_Task directions_
Do any lines in the data below contain "States"? If so, copy every one of them.

_Saved entries_
------------------------------------
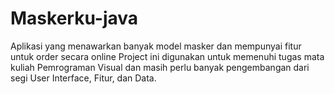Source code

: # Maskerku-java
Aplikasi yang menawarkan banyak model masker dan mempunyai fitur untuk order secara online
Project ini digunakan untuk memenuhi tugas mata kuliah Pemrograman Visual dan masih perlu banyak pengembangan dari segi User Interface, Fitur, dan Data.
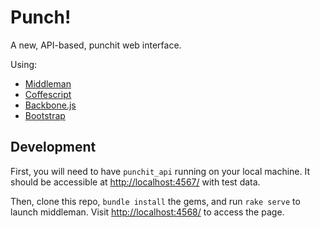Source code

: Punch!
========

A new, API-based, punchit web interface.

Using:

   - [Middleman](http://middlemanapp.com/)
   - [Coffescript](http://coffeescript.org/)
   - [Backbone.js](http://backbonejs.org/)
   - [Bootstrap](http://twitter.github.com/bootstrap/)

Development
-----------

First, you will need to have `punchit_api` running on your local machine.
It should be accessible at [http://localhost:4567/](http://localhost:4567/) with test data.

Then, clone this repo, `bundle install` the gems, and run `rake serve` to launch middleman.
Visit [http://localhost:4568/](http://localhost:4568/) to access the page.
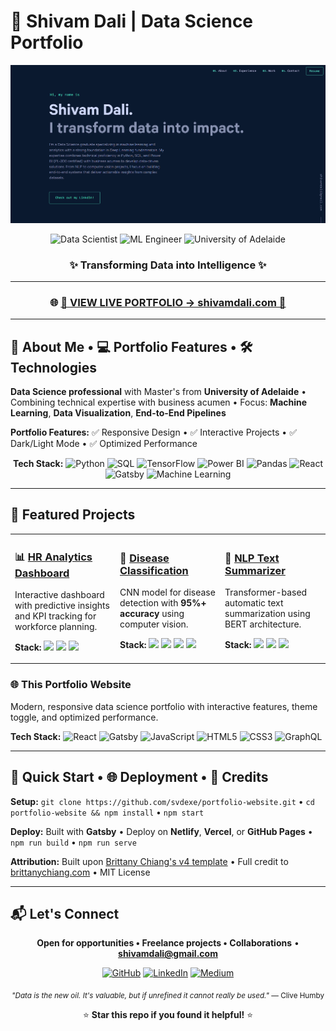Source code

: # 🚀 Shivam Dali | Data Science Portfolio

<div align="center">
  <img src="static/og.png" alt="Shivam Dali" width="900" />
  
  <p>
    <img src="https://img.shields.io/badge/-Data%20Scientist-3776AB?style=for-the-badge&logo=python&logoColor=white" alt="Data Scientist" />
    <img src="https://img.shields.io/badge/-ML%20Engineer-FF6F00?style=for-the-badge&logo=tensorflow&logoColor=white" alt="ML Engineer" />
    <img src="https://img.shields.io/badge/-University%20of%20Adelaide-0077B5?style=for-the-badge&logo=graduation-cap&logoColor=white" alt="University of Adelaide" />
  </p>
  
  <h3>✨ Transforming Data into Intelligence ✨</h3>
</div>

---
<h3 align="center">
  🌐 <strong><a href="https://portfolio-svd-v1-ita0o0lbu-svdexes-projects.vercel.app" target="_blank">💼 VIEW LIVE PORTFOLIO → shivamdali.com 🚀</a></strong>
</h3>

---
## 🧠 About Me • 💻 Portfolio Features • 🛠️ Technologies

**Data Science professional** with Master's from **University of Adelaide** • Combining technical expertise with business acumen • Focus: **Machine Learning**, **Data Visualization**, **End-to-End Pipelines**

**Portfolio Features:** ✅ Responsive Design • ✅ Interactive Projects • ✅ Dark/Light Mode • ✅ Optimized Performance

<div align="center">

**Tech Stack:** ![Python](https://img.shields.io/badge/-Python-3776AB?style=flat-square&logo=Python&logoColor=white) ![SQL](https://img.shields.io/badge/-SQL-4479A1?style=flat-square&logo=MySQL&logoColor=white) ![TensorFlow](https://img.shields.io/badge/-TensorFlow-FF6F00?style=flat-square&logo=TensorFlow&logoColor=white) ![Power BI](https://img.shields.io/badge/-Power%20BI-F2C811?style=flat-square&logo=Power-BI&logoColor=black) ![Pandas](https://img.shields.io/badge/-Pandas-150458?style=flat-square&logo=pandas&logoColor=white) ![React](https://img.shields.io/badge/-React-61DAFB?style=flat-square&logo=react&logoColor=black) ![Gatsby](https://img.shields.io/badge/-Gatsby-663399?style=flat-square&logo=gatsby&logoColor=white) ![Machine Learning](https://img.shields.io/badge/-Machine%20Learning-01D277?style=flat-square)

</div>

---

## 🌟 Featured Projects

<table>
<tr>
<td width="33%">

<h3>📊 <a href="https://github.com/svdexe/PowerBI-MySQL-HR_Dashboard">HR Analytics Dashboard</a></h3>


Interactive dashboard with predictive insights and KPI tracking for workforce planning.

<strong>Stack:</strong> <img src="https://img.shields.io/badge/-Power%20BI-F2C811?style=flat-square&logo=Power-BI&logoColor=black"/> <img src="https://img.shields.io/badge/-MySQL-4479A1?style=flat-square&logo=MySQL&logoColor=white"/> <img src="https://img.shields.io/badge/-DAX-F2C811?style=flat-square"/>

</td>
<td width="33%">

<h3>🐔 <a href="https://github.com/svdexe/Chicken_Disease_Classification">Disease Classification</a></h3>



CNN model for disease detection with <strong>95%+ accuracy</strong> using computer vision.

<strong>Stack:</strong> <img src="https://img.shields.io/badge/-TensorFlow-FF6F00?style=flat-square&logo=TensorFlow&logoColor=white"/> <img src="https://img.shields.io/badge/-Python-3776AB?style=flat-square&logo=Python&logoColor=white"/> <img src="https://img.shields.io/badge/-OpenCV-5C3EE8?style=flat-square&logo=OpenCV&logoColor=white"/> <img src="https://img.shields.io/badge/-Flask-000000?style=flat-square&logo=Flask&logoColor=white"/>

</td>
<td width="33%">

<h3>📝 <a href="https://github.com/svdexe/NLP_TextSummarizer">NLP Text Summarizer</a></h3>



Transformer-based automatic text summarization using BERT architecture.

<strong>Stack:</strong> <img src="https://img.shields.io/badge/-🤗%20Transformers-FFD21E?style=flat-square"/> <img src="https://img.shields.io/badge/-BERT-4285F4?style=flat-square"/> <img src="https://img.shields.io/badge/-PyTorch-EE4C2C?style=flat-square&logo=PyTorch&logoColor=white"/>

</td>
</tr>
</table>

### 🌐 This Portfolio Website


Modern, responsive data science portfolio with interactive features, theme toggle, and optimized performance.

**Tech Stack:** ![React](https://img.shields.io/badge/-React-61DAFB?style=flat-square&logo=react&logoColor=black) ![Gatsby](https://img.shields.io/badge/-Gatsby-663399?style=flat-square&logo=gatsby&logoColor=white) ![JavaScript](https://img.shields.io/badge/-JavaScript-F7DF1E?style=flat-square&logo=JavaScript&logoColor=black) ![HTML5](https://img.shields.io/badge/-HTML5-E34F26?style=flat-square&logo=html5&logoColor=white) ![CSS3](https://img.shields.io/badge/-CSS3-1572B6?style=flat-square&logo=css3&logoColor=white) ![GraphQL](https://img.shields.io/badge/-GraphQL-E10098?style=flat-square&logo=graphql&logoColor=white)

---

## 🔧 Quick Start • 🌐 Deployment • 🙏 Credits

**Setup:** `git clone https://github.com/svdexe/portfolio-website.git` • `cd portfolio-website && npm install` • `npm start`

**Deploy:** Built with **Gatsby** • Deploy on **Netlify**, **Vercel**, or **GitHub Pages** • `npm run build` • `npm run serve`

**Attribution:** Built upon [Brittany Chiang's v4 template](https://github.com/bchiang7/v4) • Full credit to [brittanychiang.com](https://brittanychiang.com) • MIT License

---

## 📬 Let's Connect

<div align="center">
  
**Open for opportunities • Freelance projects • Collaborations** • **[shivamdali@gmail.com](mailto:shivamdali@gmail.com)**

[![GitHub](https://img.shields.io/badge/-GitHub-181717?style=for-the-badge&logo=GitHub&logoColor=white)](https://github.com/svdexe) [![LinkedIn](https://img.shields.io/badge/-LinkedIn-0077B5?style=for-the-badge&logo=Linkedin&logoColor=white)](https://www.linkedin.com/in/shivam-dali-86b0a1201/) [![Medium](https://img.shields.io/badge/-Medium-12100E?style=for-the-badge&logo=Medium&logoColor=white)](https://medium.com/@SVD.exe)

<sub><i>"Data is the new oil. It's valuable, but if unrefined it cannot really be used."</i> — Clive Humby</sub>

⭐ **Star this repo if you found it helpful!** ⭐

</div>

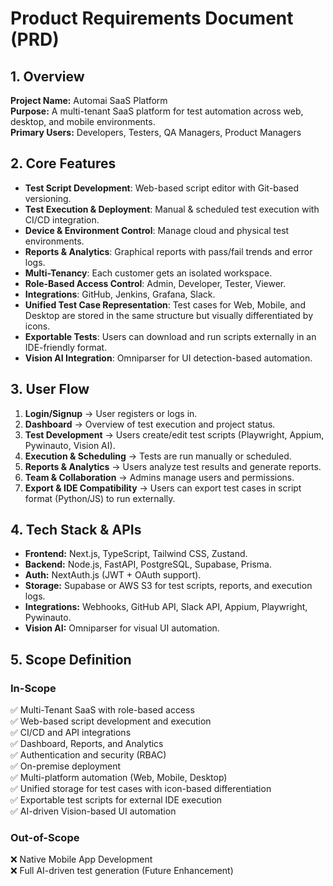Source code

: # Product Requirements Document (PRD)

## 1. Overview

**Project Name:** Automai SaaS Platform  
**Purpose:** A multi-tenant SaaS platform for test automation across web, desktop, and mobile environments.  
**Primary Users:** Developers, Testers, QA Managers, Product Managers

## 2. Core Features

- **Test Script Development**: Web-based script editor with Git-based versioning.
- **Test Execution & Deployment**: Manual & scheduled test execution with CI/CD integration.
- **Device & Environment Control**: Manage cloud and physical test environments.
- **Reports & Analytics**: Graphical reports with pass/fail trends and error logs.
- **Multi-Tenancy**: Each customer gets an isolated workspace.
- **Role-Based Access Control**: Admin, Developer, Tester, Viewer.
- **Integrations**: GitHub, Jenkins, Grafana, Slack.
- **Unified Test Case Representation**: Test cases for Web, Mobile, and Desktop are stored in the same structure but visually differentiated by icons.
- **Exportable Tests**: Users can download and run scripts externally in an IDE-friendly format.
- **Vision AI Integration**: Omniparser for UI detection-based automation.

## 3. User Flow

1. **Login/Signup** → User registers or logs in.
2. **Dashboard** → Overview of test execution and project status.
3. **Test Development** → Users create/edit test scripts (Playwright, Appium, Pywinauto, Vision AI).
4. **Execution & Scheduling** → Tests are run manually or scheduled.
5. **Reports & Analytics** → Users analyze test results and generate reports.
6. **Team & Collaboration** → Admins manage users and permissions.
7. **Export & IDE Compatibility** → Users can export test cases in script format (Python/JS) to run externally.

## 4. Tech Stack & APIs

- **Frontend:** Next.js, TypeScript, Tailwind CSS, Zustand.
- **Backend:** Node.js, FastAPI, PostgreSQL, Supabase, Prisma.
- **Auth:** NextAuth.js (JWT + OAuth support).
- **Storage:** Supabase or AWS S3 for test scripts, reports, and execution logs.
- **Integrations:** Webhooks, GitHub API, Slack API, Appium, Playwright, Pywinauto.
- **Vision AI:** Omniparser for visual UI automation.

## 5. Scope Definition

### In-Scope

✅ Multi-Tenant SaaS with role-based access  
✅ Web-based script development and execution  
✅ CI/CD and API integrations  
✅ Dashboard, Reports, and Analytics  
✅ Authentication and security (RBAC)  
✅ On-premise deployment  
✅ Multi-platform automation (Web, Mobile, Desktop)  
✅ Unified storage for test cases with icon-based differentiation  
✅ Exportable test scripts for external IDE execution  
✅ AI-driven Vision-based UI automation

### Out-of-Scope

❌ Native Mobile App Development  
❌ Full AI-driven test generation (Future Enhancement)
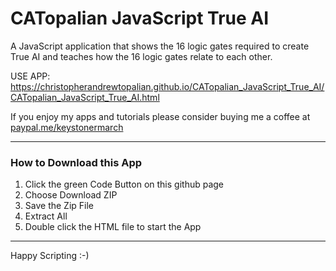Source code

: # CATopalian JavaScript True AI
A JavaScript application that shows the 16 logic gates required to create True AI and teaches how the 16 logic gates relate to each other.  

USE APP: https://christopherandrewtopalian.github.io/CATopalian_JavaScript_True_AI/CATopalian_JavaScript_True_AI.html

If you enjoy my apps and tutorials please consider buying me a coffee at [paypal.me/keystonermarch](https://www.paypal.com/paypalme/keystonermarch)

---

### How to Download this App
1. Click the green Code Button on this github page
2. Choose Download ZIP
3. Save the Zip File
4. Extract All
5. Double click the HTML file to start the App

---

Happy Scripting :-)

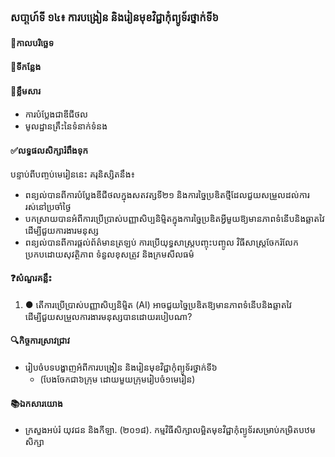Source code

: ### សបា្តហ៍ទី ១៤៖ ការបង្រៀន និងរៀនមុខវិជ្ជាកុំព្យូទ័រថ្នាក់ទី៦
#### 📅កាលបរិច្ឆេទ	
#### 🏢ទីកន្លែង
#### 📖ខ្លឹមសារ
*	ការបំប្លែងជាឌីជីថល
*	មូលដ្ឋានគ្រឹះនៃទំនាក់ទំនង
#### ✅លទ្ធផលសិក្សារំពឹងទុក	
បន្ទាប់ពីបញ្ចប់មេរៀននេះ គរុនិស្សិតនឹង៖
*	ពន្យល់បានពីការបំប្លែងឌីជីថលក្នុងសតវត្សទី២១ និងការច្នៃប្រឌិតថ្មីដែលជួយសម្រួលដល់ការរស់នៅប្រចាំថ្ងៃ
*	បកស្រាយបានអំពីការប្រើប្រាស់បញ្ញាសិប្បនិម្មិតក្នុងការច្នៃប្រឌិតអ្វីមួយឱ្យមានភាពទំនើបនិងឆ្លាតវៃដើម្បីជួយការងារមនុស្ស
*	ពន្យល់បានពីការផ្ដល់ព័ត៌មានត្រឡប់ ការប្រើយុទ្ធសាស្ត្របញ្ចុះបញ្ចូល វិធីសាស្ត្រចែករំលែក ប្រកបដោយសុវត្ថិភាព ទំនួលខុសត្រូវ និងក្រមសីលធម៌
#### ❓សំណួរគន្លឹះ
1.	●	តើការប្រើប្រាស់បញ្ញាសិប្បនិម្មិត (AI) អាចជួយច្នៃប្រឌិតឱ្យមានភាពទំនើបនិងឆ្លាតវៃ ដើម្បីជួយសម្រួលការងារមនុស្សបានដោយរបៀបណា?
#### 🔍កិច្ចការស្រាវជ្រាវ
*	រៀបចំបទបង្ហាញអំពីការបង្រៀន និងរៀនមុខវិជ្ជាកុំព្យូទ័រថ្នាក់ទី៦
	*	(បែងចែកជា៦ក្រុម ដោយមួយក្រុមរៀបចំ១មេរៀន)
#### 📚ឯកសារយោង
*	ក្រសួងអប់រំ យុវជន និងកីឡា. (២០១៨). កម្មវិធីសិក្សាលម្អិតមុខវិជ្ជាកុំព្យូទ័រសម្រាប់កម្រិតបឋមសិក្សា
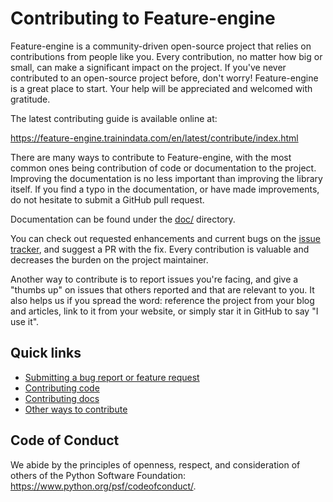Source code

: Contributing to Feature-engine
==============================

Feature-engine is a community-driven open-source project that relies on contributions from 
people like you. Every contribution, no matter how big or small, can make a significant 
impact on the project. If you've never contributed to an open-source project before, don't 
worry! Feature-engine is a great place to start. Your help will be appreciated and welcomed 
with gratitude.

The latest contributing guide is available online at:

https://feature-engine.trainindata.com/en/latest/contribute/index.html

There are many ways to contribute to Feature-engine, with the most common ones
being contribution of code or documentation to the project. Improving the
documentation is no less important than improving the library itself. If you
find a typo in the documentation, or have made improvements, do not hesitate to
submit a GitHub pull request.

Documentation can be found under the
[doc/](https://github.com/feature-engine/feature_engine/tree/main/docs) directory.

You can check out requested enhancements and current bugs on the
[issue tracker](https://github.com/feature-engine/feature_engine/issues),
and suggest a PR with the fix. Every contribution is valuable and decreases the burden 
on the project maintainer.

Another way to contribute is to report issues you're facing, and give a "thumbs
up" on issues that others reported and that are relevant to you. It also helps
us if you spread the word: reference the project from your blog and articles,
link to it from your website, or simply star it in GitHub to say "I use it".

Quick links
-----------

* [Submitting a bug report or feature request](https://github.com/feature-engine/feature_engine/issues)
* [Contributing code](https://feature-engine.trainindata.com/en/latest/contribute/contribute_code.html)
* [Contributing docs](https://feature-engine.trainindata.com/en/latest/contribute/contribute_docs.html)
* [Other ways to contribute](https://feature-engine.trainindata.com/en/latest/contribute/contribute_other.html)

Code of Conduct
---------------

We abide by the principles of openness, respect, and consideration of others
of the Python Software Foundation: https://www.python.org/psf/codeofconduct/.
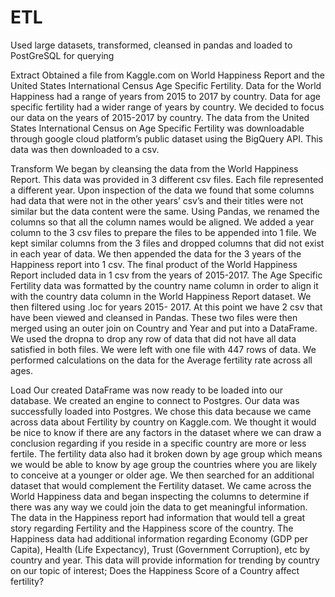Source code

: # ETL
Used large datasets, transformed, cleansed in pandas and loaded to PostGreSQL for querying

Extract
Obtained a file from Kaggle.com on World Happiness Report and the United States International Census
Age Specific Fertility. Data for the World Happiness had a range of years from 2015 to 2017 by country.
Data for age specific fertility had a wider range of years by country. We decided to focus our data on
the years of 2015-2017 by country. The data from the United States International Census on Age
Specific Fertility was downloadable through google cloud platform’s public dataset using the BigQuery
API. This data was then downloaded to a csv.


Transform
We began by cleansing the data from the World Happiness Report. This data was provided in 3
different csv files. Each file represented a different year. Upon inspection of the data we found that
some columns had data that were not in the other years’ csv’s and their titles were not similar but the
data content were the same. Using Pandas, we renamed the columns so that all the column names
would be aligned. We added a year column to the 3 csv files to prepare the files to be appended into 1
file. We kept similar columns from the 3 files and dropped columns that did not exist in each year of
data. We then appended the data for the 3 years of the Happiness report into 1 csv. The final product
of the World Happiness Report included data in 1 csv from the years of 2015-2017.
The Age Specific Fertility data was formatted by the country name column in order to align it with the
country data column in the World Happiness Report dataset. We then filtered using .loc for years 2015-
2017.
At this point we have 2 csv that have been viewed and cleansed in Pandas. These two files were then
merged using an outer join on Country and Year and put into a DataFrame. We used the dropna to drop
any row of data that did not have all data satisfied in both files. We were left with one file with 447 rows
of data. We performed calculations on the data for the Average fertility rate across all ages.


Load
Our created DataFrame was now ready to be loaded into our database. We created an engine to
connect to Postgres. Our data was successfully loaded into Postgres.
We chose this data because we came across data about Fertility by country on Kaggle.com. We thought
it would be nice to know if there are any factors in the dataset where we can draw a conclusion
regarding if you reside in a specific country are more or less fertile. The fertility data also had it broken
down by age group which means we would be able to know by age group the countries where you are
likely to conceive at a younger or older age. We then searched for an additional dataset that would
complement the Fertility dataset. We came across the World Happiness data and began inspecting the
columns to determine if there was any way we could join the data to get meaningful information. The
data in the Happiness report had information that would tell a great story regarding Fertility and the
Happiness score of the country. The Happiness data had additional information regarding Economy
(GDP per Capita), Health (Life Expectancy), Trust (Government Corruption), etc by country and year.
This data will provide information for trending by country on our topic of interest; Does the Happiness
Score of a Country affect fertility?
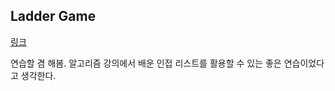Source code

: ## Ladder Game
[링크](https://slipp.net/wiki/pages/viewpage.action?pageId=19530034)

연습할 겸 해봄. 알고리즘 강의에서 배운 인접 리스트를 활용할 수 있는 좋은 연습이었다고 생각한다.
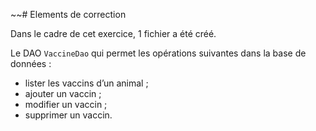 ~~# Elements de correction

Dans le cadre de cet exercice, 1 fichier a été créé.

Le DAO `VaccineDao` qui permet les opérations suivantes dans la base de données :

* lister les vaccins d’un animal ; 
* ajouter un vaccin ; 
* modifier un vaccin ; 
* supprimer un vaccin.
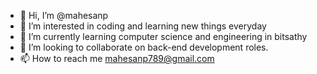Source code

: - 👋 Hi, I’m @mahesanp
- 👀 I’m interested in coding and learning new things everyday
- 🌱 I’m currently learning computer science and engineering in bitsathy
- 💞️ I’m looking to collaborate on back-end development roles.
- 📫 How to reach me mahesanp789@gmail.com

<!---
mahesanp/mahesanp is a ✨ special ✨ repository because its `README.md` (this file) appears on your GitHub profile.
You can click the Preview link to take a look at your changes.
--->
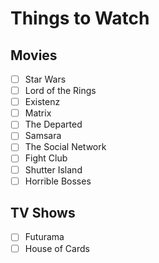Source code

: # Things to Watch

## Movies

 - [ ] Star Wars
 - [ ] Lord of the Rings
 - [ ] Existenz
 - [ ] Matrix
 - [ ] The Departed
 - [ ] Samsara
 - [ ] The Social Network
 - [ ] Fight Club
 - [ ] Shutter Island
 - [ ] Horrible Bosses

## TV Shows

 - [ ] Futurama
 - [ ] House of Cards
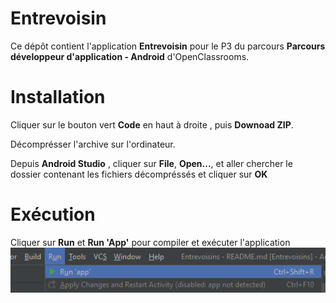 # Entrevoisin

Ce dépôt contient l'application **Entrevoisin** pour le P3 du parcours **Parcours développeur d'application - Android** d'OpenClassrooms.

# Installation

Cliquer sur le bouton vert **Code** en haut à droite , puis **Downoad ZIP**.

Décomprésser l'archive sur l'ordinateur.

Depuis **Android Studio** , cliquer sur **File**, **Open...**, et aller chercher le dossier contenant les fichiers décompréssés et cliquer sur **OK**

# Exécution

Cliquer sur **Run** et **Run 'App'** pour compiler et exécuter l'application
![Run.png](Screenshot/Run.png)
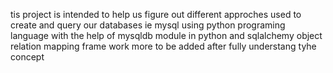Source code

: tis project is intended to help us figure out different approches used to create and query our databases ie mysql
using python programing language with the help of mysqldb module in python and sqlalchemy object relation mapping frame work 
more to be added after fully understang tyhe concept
------------------------------------
_Answer box_
Obtained a file from Kaggle.com on World Happiness Report and the United States International Census
the years of 2015-2017 by country. The data from the United States International Census on Age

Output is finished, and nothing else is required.